Time after time over the last few years, the sources said, Lieberman warned his deputy to zip his lip, but the latter never learned. The problem was so severe that Lieberman even began barring Ayalon from accessing classified Foreign Ministry material, they said. Later, Lieberman also began leaving him out of the loop on party issues.

"Ayalon was in love with himself," one source said. "He went crazy. He had to see himself in the media every day. He turned into a compulsive leaker. Lieberman couldn't stand this. He views leaks as the root of all evil. More than once this term, he has convened his faction and told his 14 MKs, 'I'm not prepared to tolerate a situation in which secrets can't be kept. Our meetings haven't even ended when I'm already hearing reports in the media about what was said here. I want to tell you, I don't forget. In the end, I'll settle accounts."

Ayalon, incidentally, said in media interviews Wednesday that he has no clue why Lieberman left him off the slate.

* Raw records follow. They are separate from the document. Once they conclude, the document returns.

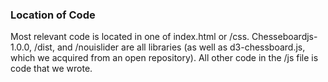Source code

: ### Location of Code

Most relevant code is located in one of index.html or /css. Chesseboardjs-1.0.0, /dist, and /nouislider are all
libraries (as well as d3-chessboard.js, which we acquired from an open repository). All other code in the /js file is
code that we wrote.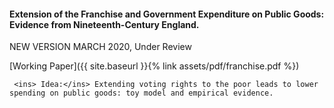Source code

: ---
---

#### Extension of the Franchise and Government Expenditure on Public Goods: Evidence from Nineteenth-Century England.

NEW VERSION MARCH 2020, Under Review

[Working Paper]({{ site.baseurl }}{% link assets/pdf/franchise.pdf %})

     <ins> Idea:</ins> Extending voting rights to the poor leads to lower spending on public goods: toy model and empirical evidence.  
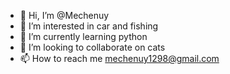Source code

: - 👋 Hi, I’m @Mechenuy
- 👀 I’m interested in car and fishing
- 🌱 I’m currently learning python
- 💞️ I’m looking to collaborate on cats
- 📫 How to reach me mechenuy1298@gmail.com

<!---
Mechenuy/Mechenuy is a ✨ special ✨ repository because its `README.md` (this file) appears on your GitHub profile.
You can click the Preview link to take a look at your changes.
--->
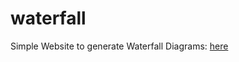 # waterfall
Simple Website to generate Waterfall Diagrams: [here](https://s4ke.github.io/waterfall/waterfall.html)
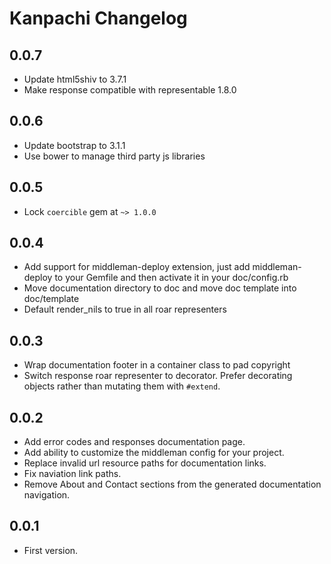 # Kanpachi Changelog

## 0.0.7
* Update html5shiv to 3.7.1
* Make response compatible with representable 1.8.0

## 0.0.6
* Update bootstrap to 3.1.1
* Use bower to manage third party js libraries

## 0.0.5
* Lock `coercible` gem at `~> 1.0.0`

## 0.0.4
* Add support for middleman-deploy extension, just add middleman-deploy to your
Gemfile and then activate it in your doc/config.rb
* Move documentation directory to doc and move doc template into doc/template
* Default render_nils to true in all roar representers

## 0.0.3
* Wrap documentation footer in a container class to pad copyright
* Switch response roar representer to decorator. Prefer decorating objects
rather than mutating them with `#extend`.

## 0.0.2

* Add error codes and responses documentation page.
* Add ability to customize the middleman config for your project.
* Replace invalid url resource paths for documentation links.
* Fix naviation link paths.
* Remove About and Contact sections from the generated documentation navigation.

## 0.0.1

* First version.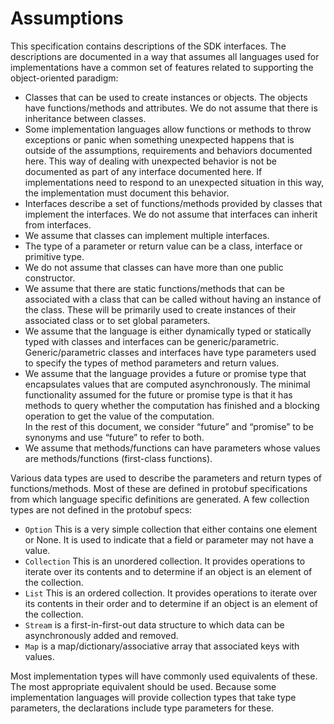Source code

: # Assumptions

This specification contains descriptions of the SDK interfaces. The descriptions are documented in a way that assumes
all languages used for implementations have a common set of features related to supporting the object-oriented paradigm:

* Classes that can be used to create instances or objects. The objects have functions/methods and attributes. We do not
  assume that there is inheritance between classes.
* Some implementation languages allow functions or methods to throw exceptions or panic when something unexpected
  happens that is outside of the assumptions, requirements and behaviors documented here. This way of dealing with
  unexpected behavior is not be documented as part of any interface documented here. If implementations need to respond
  to an unexpected situation in this way, the implementation must document this behavior.
* Interfaces describe a set of functions/methods provided by classes that implement the interfaces. We do not assume
  that interfaces can inherit from interfaces.
* We assume that classes can implement multiple interfaces.
* The type of a parameter or return value can be a class, interface or primitive type.
* We do not assume that classes can have more than one public constructor.
* We assume that there are static functions/methods that can be associated with a class that can be called without
  having an instance of the class. These will be primarily used to create instances of their associated class or to set
  global parameters.
* We assume that the language is either dynamically typed or statically typed with classes and interfaces can be
  generic/parametric. Generic/parametric classes and interfaces have type parameters used to specify the types of method
  parameters and return values.
* We assume that the language provides a future or promise type that encapsulates values that are computed
  asynchronously. The minimal functionality assumed for the future or promise type is that it has methods to query
  whether the computation has finished and a blocking operation to get the value of the computation.  
  In the rest of this document, we consider “future” and “promise” to be synonyms and use “future” to refer to both.
* We assume that methods/functions can have parameters whose values are methods/functions (first-class functions).

Various data types are used to describe the parameters and return types of functions/methods. Most of these are defined
in protobuf specifications from which language specific definitions are generated. A few collection types are not
defined in the protobuf specs:

* `Option`
  This is a very simple collection that either contains one element or None. It is used to indicate that a field or
  parameter may not have a value.
* `Collection`
  This is an unordered collection. It provides operations to iterate over its contents and to determine if an object
  is an element of the collection.
* `List`
  This is an ordered collection. It provides operations to iterate over its contents in their order and to determine if
  an object is an element of the collection.
* `Stream`
  is a first-in-first-out data structure to which data can be asynchronously added and removed.
* `Map`
  is a map/dictionary/associative array that associated keys with values.

Most implementation types will have commonly used equivalents of these. The most appropriate equivalent should be used.
Because some implementation languages will provide collection types that take type parameters, the declarations include
type parameters for these.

The sources also denied that Lieberman informed Ayalon of the decision only an hour before convening his party's central committee to approve the slate. He gave his deputy 24 hours' notice, they said.

In a poll published by Channel 10 television Wednesday night, the joint Likud-Yisrael Beiteinu slate - whose component parts will be merged into a final list Thursday- dropped a bit compared to the last poll, from 39 seats to 37. Nevertheless, the Likud-right-religious bloc maintained a comfortable majority of 67 seats, compared to 53 for the center-left bloc. The latter includes 11 seats for the Arab parties.

Labor is still set to be the second largest party, with 20 seats. Tzipi Livni's new Hatnuah party won nine seats in the poll, still below the double-digit level she seeks. But Livni has clearly done considerable damage to Yair Lapid's Yesh Atid party: It won only seven seats in the poll.

Both Livni and Lapid, however, were outpolled by the joint slate run by two religious rightist parties, Habayit Hayehudi and National Union: It won 11 seats.

The poll showed Kadima winning just enough votes to make it into the Knesset with two seats. But the party received a further blow on Wednesday when two of its most senior figures announced their retirement from political life: Dalia Itzik, after 20 years in the Knesset that included stints as a minister, Knesset speaker and acting president, and Roni Bar-On, whose 10 years in the Knesset included a term as finance minister. Another former Kadima minister, MK Jacob Edery, announced his retirement as well.

All three had waited until Wednesday in hopes that former Prime Minister Ehud Olmert would return to take over the leadership of the party from incumbent chairman Shaul Mofaz. But once they realized Olmert wasn't coming back, they saw no point in staying aboard the sinking ship.